Cierto es que no alcanzó. Pero ese 19 y 20 de diciembre fue el pueblo en la calle, que como en 1810 o en 1910 bien sabía de qué se trata, quien puso la sangre -una vez más- para dar fin a un dominio insostenible (que lo era también por su propia lógica).

Si la última dictadura militar, muy patriótica por cierto, ejerció un plan sistemático de exterminio fue en favor de una clase que no puede eludir su veta “industrial”. Las disputas entre sectores de la clase dominante no eclipsa (no debiera eclipsarnos) que su beneficio es común.

Hoy, más allá del análisis temporal sobre las distintas administraciones del Estado (de las ventajas o desventajas de un gobierno más “humano” que otro), la clase dominante se beneficia de una serie de medidas y de “sentido común generalizado”.

Ante la profunda crisis económica del Capital y el cambio de etapa en su organización y desarrollo que estamos viviendo, el intento de relegitimar a las fuerzas represivas del Estado va en sintonía con la lógica de anticipar el terreno ante la creciente posibilidad de estallidos sociales (la reorganización de las fuerzas y cambio de sus tareas, orientando hacia la inteligencia y represión interna, la multiplicación de agentes, la judicialización de la protesta social, el aumento de las leyes represivas -antiterrorista por ejemplo-, el espionaje a organizaciones políticas y sociales, la militarización de los barrios populares, etc., es un proceso que atraviesa a distintos gobiernos de nuestra historia reciente). Todo este combo hay que contemplarlo en el actual intento de relegitimación del accionar de las fuerzas represivas a través de tareas “sociales” y asistencialistas. Es el mismo ejército genocida el que ahora prepara camas y alcohol en gel, y no hay duda de cuál será su accionar frente al ascenso de la lucha. Afirmar que “el ejército cambió” porque se compone mayoritariamente de nacidos/as en democracia sólo pretende desdibujar el rol que cumplen las fuerzas represivas del Estado en su conjunto.

Detrás de una apelación patriótica a defender lo que sería un interés común (e insistimos en que no hay ningún interés común entre grandes millonarios y masas empobrecidas), se promueve el apoyo y seguidismo a un proyecto ajeno en términos de clase.

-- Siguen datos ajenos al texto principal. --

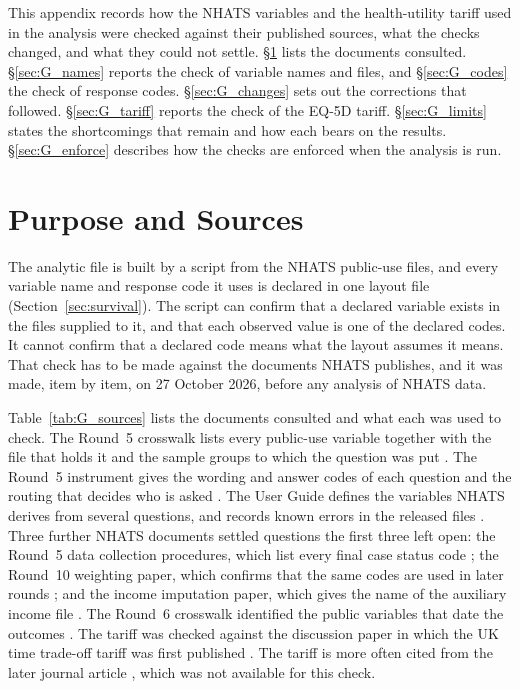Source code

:
\label{app:datachecks}

\begin{ataglance}
This appendix records how the NHATS variables and the health-utility tariff
used in the analysis were checked against their published sources, what the
checks changed, and what they could not settle. \S\ref{sec:G_sources} lists
the documents consulted. \S\ref{sec:G_names} reports the check of variable
names and files, and \S\ref{sec:G_codes} the check of response codes.
\S\ref{sec:G_changes} sets out the corrections that followed.
\S\ref{sec:G_tariff} reports the check of the EQ-5D tariff.
\S\ref{sec:G_limits} states the shortcomings that remain and how each bears on
the results. \S\ref{sec:G_enforce} describes how the checks are enforced when
the analysis is run.
\end{ataglance}

\section{Purpose and Sources}
\label{sec:G_sources}

The analytic file is built by a script from the NHATS public-use files, and
every variable name and response code it uses is declared in one layout file
(Section~\ref{sec:survival}). The script can confirm that a declared variable
exists in the files supplied to it, and that each observed value is one of the
declared codes. It cannot confirm that a declared code means what the layout
assumes it means. That check has to be made against the documents NHATS
publishes, and it was made, item by item, on 27 October 2026, before any
analysis of NHATS data.

Table~\ref{tab:G_sources} lists the documents consulted and what each was used
to check. The Round~5 crosswalk lists every public-use variable together with
the file that holds it and the sample groups to which the question was put
\citep{nhats_r5_crosswalk_2024}. The Round~5 instrument gives the wording and
answer codes of each question and the routing that decides who is asked
\citep{nhats_r5_instrument_2024}. The User Guide defines the variables NHATS
derives from several questions, and records known errors in the released files
\citep{freedman_nhats_userguide_2026}. Three further NHATS documents settled
questions the first three left open: the Round~5 data collection procedures,
which list every final case status code \citep{nhats_dcp_r5_2015}; the
Round~10 weighting paper, which confirms that the same codes are used in
later rounds \citep{dematteis_2021_r10weights}; and the income imputation
paper, which gives the name of the auxiliary income file
\citep{hu_freedman_2024_income}. The Round~6 crosswalk identified the public
variables that date the outcomes \citep{nhats_r6_crosswalk_2024}. The tariff was checked against the
discussion paper in which the UK time trade-off tariff was first published
\citep{dolan_1995_che}. The tariff is more often cited from the later journal
article \citep{dolan_1997}, which was not available for this check.

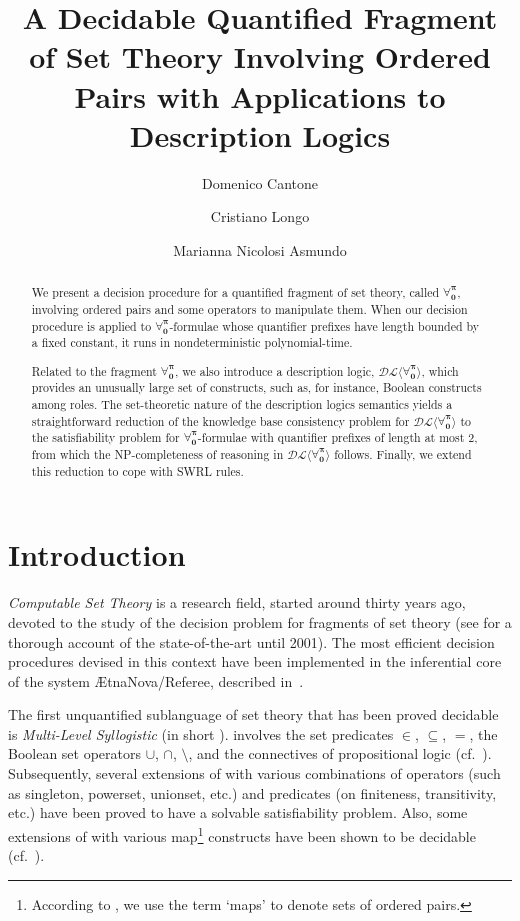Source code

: \documentclass[a4paper,UKenglish]{lipics}
\title{A Decidable Quantified Fragment of Set Theory Involving Ordered
Pairs with Applications to Description Logics}
\author{Domenico Cantone}
\author{Cristiano Longo}
\author{Marianna Nicolosi Asmundo}
\affil{Dipartimento di Matematica e Informatica, Universit\`a di Catania\\
  Viale Andrea Doria 6, 95125, Catania,  Italy\\
  \texttt{\{cantone|longo|nicolosi\}@dmi.unict.it}}
\newcommand{\Lang}{\ensuremath{\mathbf{\forall_{0}^{\pi}}}\xspace}
\newcommand{\dlLang}{\ensuremath{\mathcal{DL\langle}\Lang\mathcal{\rangle}}\xspace}
\begin{document}
\maketitle

\begin{abstract}
We present a decision procedure for a quantified fragment of
set theory, called \Lang, involving ordered pairs and some operators to manipulate them.
When our decision procedure is applied to \Lang-formulae whose quantifier prefixes
have length bounded by a fixed constant, it runs in nondeterministic
polynomial-time.

Related to the fragment \Lang, we also introduce a description logic,
\dlLang, which provides an unusually large set of constructs, such as,
for instance, Boolean constructs among roles.  The set-theoretic
nature of the description logics semantics yields a straightforward
reduction of the knowledge base consistency problem for \dlLang to the
satisfiability problem for \Lang-formulae with quantifier prefixes of
length at most 2, from which the \textsc{NP}-completeness of reasoning
in \dlLang follows.  Finally, we extend this reduction to cope with
\textsf{SWRL} rules.
\end{abstract}

\section{Introduction}\label{INTRO}


\emph{Computable Set Theory} is a research field, started around
thirty years ago, devoted to the study of the decision problem for
fragments of set theory (see \cite{CanFerOmo89a,CanOmoPol01} for a
thorough account of the state-of-the-art until 2001).  The most
efficient decision procedures devised in this context have been
implemented in the inferential core of the system
\textsf{{\AE}tnaNova/Referee}, described
in~\cite{CanOmoSchUrs03,OmoCanPolSch06,SchwCanOmoPol11}.


The first unquantified sublanguage of set theory that has been proved
decidable is \emph{Multi-Level Syllogistic} (in short \mls).  \mls
involves the set predicates $\in$, $\subseteq$, $=$, the Boolean set
operators $\cup$, $\cap$, $\setminus$, and the connectives of
propositional logic (cf.\ \cite{FerOmoSch1980}).  Subsequently,
several extensions of \mls with various combinations of operators
(such as singleton, powerset, unionset, etc.)  and predicates (on
finiteness, transitivity, etc.)  have been proved to have a solvable
satisfiability problem. Also, some extensions of \mls with various
map\footnote{According to \cite{SchDewSchDub1986}, we use the term
`maps' to denote sets of ordered pairs.}
constructs have been shown to be decidable (cf.\
\cite{CanSch91,CanLonNic2010}).
\end{document}
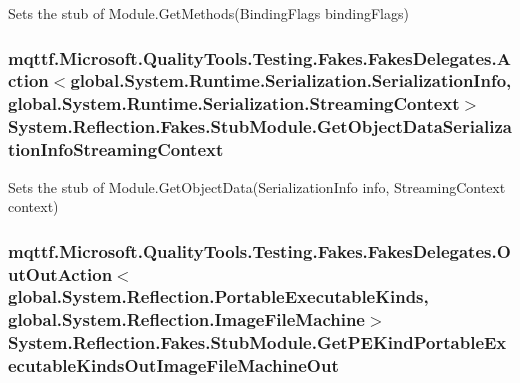 Sets the stub of Module.\-Get\-Methods(\-Binding\-Flags binding\-Flags)

\hypertarget{class_system_1_1_reflection_1_1_fakes_1_1_stub_module_aa85d2e1fc440c7c8e52221d00f5b9716}{
\subsubsection[{Get\-Object\-Data\-Serialization\-Info\-Streaming\-Context}]{\setlength{\rightskip}{0pt plus 5cm}mqttf.\-Microsoft.\-Quality\-Tools.\-Testing.\-Fakes.\-Fakes\-Delegates.\-Action$<$global.\-System.\-Runtime.\-Serialization.\-Serialization\-Info, global.\-System.\-Runtime.\-Serialization.\-Streaming\-Context$>$ System.\-Reflection.\-Fakes.\-Stub\-Module.\-Get\-Object\-Data\-Serialization\-Info\-Streaming\-Context}}\label{class_system_1_1_reflection_1_1_fakes_1_1_stub_module_aa85d2e1fc440c7c8e52221d00f5b9716}


Sets the stub of Module.\-Get\-Object\-Data(\-Serialization\-Info info, Streaming\-Context context)

\hypertarget{class_system_1_1_reflection_1_1_fakes_1_1_stub_module_a954d56ec4d9f110b6bab8848b5913c53}{
\subsubsection[{Get\-P\-E\-Kind\-Portable\-Executable\-Kinds\-Out\-Image\-File\-Machine\-Out}]{\setlength{\rightskip}{0pt plus 5cm}mqttf.\-Microsoft.\-Quality\-Tools.\-Testing.\-Fakes.\-Fakes\-Delegates.\-Out\-Out\-Action$<$global.\-System.\-Reflection.\-Portable\-Executable\-Kinds, global.\-System.\-Reflection.\-Image\-File\-Machine$>$ System.\-Reflection.\-Fakes.\-Stub\-Module.\-Get\-P\-E\-Kind\-Portable\-Executable\-Kinds\-Out\-Image\-File\-Machine\-Out}}\label{class_system_1_1_reflection_1_1_fakes_1_1_stub_module_a954d56ec4d9f110b6bab8848b5913c53}


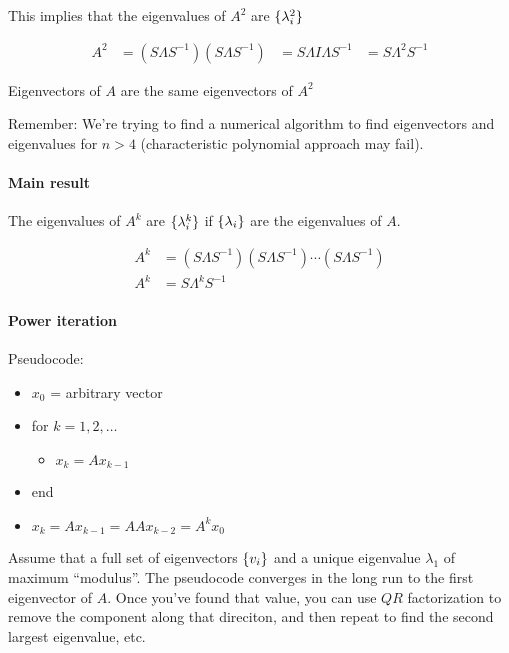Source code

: This implies that the eigenvalues of $A^2$ are $\{\lambda_i^2\}$

\begin{align*}
  A^2 &= (S \Lambda S^{-1}) (S \Lambda S^{-1})
  &= S \Lambda I \Lambda S^{-1}
  &= S \Lambda^{2} S^{-1}
\end{align*}

Eigenvectors of $A$ are the same eigenvectors of $A^{2}$

Remember: We're trying to find a numerical algorithm to find eigenvectors and eigenvalues for $n > 4$ (characteristic polynomial approach may fail).

\paragraph{Main result} The eigenvalues of $A^k$ are $\{\lambda_i^k\}$ if $\{\lambda_i\}$ are the eigenvalues of $A$.

\begin{align*}
  A^k &= (S \Lambda S^{-1})(S \Lambda S^{-1}) \cdots (S \Lambda S^{-1})\\
  A^k &= S \Lambda^{k} S^{-1}
\end{align*}

\paragraph{Power iteration} Pseudocode:
\begin{itemize}
  \item $x_0$ = arbitrary vector
  \item for $k=1,2,\dots$
  \begin{itemize}
    \item $x_k = Ax_{k-1}$
  \end{itemize}
  \item end
  \item $x_k = Ax_{k-1} = AAx_{k-2} = A^{k}x_0$
\end{itemize}

Assume that a full set of eigenvectors $\{v_i\}$ and a unique eigenvalue $\lambda_1$ of maximum ``modulus''. The pseudocode converges in the long run to the first eigenvector of $A$. Once you've found that value, you can use $QR$ factorization to remove the component along that direciton, and then repeat to find the second largest eigenvalue, etc.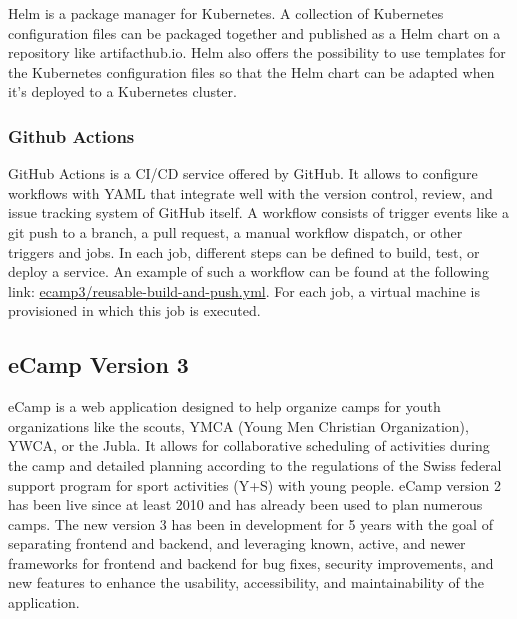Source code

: \documentclass[conference]{IEEEtran}
\begin{document}
Helm is a package manager for Kubernetes\cite{helm-website}.
A collection of Kubernetes configuration files can be packaged together and published as a Helm chart on a repository
like artifacthub.io\cite{artifacthub-io}.
Helm also offers the possibility to use templates for the Kubernetes configuration files so that the Helm chart
can be adapted when it's deployed to a Kubernetes cluster.

\subsubsection{Github Actions}

GitHub Actions is a CI/CD service offered by GitHub\cite{github-actions-website}.
It allows to configure workflows with YAML that integrate well with the version control, review,
and issue tracking system of GitHub itself.
A workflow consists of trigger events like a git push to a branch, a pull request, a manual workflow dispatch, or
other triggers and jobs.
In each job, different steps can be defined to build, test, or deploy a service.
An example of such a workflow can be found at the following link: \href{https://github.com/ecamp/ecamp3/blob/7a1cf92e3eee27b0b942fcd87bd8ce5c221089b7/.github/workflows/reusable-build-and-push.yml}{ecamp3/reusable-build-and-push.yml}.
For each job, a virtual machine is provisioned in which this job is executed\cite{github-actions-about-runner}.

\subsection{eCamp Version 3}

eCamp is a web application designed to help organize camps for youth organizations like the
scouts, YMCA (Young Men Christian Organization)\cite{ymca-website}, YWCA, or the Jubla.
It allows for collaborative scheduling of activities during the camp and detailed planning
according to the regulations of the Swiss federal support program for sport activities (Y+S) with young people\cite{J+S-Website,ecamp3-website}.
eCamp version 2 has been live since at least 2010\cite{ecamp2-first-commit} and has already been used to plan numerous camps.
The new version 3 has been in development for 5 years\cite{ecamp3-website} with the goal of separating frontend and backend,
and leveraging known, active, and newer frameworks for frontend and backend for bug fixes, security improvements,
and new features to enhance the usability, accessibility, and maintainability of the application.
\end{document}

La reivindicación de las fuerzas de represión, la transformación del no pago de la deuda en la defensa de su cumplimiento y la asociación de esa claudicación a la idea de “soberanía”, la cesión territorial a través de proyectos megamineros (Argentina no ha dejado de “extranjerizar” la tierra), la coptación de movimientos sociales y DDHH, la confusión provocada en anteponer neoliberalismo y capitalismo, o capitalismo frente a populismo, o Mercado vs. Estado, etc… nada de eso es casual. Rastros diversos de estas afirmaciones se encuentran en los propios discursos de les ejecutives a cargo, se llamen Alberto, Mauricio, Cristina, Néstor, Eduardo, Fernando, Carlos o Raúl.

Si en el 2001 se abrió una brecha y se pudo constituir un quiebre en ese sentido, aún no hemos terminado de saldar esa deuda, y está gravamente herido -sino agotado- el costado más progresivo del intento de restauración que constituyó el Kirchnerismo (y que como hemos dicho, reniega de ese pueblo en la calle y opta por conveniencia de encumbrar la institucionalidad y la vuelta al camino de “la normalidad” a través de figuras tan disímiles y de vaivén que tornan ridículo cualquier intento de representar un mismo interés. De allí que “todos” no pueda conducir nunca a la satisfacción de “todos”, y que en la disyuntiva de su rumbo, siempre se recueste en su lado conservador, tendiendo más a la perduración del status quo que a su ocaso).

A contramano del nacionalismo confuso que disipa las profundas diferencias de clase, reivindicamos un 25 de mayo revolucionario, recordando no sólo a los más avanzados y decididos protagonistas de 1810, sino al pueblo que los empujaba. Recordamos a los huelguistas de 1910 y a sus luchadores/as. Y recordamos, sin dudarlo, al PRT fundado un 25 de mayo de 1965, que retomaba los ideales libertarios de mayo de principios de siglo XIX en pos de construir nuestra definitiva independencia.